Now, let’s run our experiment to see if embedding led to a speed up.

cargo run
ok(2.594644601s)                               
ok(37.659974ms)                                
Ok(18.633532ms)                                
Ok(22.066574ms)                                
Ok(13.567659ms)                                
Ok(15.196381ms)                                
Ok(11.666704ms)                                
Ok(10.193306ms)                                
Ok(9.886665ms)                                 
Ok(8.426703ms)                                 
Ok(6.817455ms)                                 
Ok(8.034997ms)

That’s a drastic speed up! Initially, it’s a bit slow, but it’s miles ahead of 2 seconds! I’m certain that further optimizations could be made but that’s for later… We now know that we can reasonably fuzz with this.

Embedding Nethermind (.NET)

Now, let’s try .NET. which happens to support AOT (Ahead Of Time) compilation. According to the docs:

“Native AOT apps have faster startup time and smaller memory footprints.”

Perfect! let’s try!

cd nethermind/src/Nethermind/Nethermind.Test.Runner/
dotnet build Nethermind.Test.Runner.csproj -c Release
vim Nethermind.Test.Runner.csproj

Add the following lines inside the <PropertyGroup>...<PropertyGroup> section.

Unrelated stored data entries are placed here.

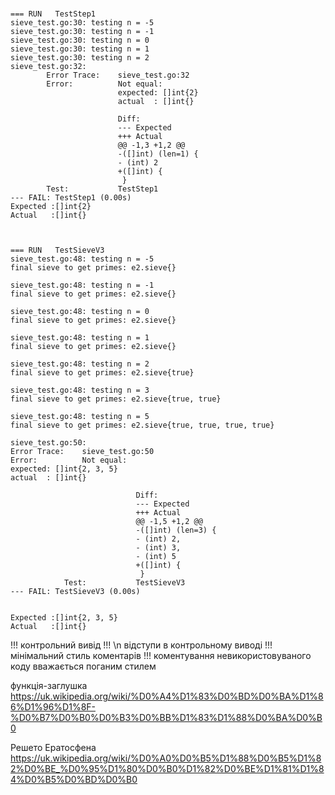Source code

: # 

    === RUN   TestStep1
    sieve_test.go:30: testing n = -5
    sieve_test.go:30: testing n = -1
    sieve_test.go:30: testing n = 0
    sieve_test.go:30: testing n = 1
    sieve_test.go:30: testing n = 2
    sieve_test.go:32: 
        	Error Trace:	sieve_test.go:32
        	Error:      	Not equal: 
        	            	expected: []int{2}
        	            	actual  : []int{}
        	            	
        	            	Diff:
        	            	--- Expected
        	            	+++ Actual
        	            	@@ -1,3 +1,2 @@
        	            	-([]int) (len=1) {
        	            	- (int) 2
        	            	+([]int) {
        	            	 }
        	Test:       	TestStep1
    --- FAIL: TestStep1 (0.00s)
    Expected :[]int{2}
    Actual   :[]int{}



    === RUN   TestSieveV3
    sieve_test.go:48: testing n = -5
    final sieve to get primes: e2.sieve{}

    sieve_test.go:48: testing n = -1
    final sieve to get primes: e2.sieve{}

    sieve_test.go:48: testing n = 0
    final sieve to get primes: e2.sieve{}

    sieve_test.go:48: testing n = 1
    final sieve to get primes: e2.sieve{}

    sieve_test.go:48: testing n = 2
    final sieve to get primes: e2.sieve{true}

    sieve_test.go:48: testing n = 3
    final sieve to get primes: e2.sieve{true, true}

    sieve_test.go:48: testing n = 5
    final sieve to get primes: e2.sieve{true, true, true, true}

    sieve_test.go:50:
    Error Trace:	sieve_test.go:50
    Error:      	Not equal:
    expected: []int{2, 3, 5}
    actual  : []int{}
    
                                Diff:
                                --- Expected
                                +++ Actual
                                @@ -1,5 +1,2 @@
                                -([]int) (len=3) {
                                - (int) 2,
                                - (int) 3,
                                - (int) 5
                                +([]int) {
                                 }
                Test:       	TestSieveV3
    --- FAIL: TestSieveV3 (0.00s)
    
    
    Expected :[]int{2, 3, 5}
    Actual   :[]int{}


!!! контрольний вивід
!!! \n відступи в контрольному виводі
!!! мінімальний стиль коментарів
!!! коментування невикористовуваного коду вважається поганим стилем


функція-заглушка
https://uk.wikipedia.org/wiki/%D0%A4%D1%83%D0%BD%D0%BA%D1%86%D1%96%D1%8F-%D0%B7%D0%B0%D0%B3%D0%BB%D1%83%D1%88%D0%BA%D0%B0

Решето Ератосфена
https://uk.wikipedia.org/wiki/%D0%A0%D0%B5%D1%88%D0%B5%D1%82%D0%BE_%D0%95%D1%80%D0%B0%D1%82%D0%BE%D1%81%D1%84%D0%B5%D0%BD%D0%B0
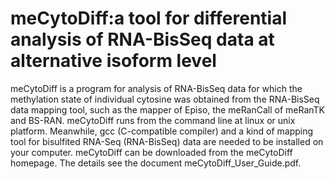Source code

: # meCytoDiff:a tool for differential analysis of RNA-BisSeq data at alternative isoform level
meCytoDiff is a program for analysis of RNA-BisSeq data for which the methylation state of individual cytosine was obtained from the RNA-BisSeq data mapping tool, such as the mapper of Episo, the meRanCall of meRanTK and BS-RAN. meCytoDiff runs from the command line at linux or unix platform. Meanwhile, gcc (C-compatible compiler) and a kind of mapping tool for bisulfited RNA-Seq (RNA-BisSeq) data are needed to be installed on your computer. meCytoDiff can be downloaded from the meCytoDiff homepage. The details see the document meCytoDiff_User_Guide.pdf.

<PublishAot>true</PublishAot>
<ValidateExecutableReferencesMatchSelfContained>
    false
</ValidateExecutableReferencesMatchSelfContained>

Let’s build

Nethermind.Test.Runner net10.0 linux-x64 failed with 4 error(s) (3.5s) → /tmp/nethermind/src/Nethermind/artifacts/bin/Nethermind.Test.Runner/release_linux-x64/nethtest.dll
 /tmp/nethermind/src/Nethermind/Nethermind.Serialization.Json/EthereumJsonSerializer.cs(59): Trim analysis error IL2026: Nethermind.Serialization.Json.EthereumJsonSerializer.Serialize<T>(T,Boolean): Using member 'System.Text.Json.JsonSerializer.Serialize<T>(T,JsonSerializerOptions)' which has 'RequiresUnreferencedCodeAttribute' can break functionality when trimming application code. JSON serialization and deserialization might require types that cannot be statically analyzed. Use the overload that takes a JsonTypeInfo or JsonSerializerContext, or make sure all of the required types are preserved.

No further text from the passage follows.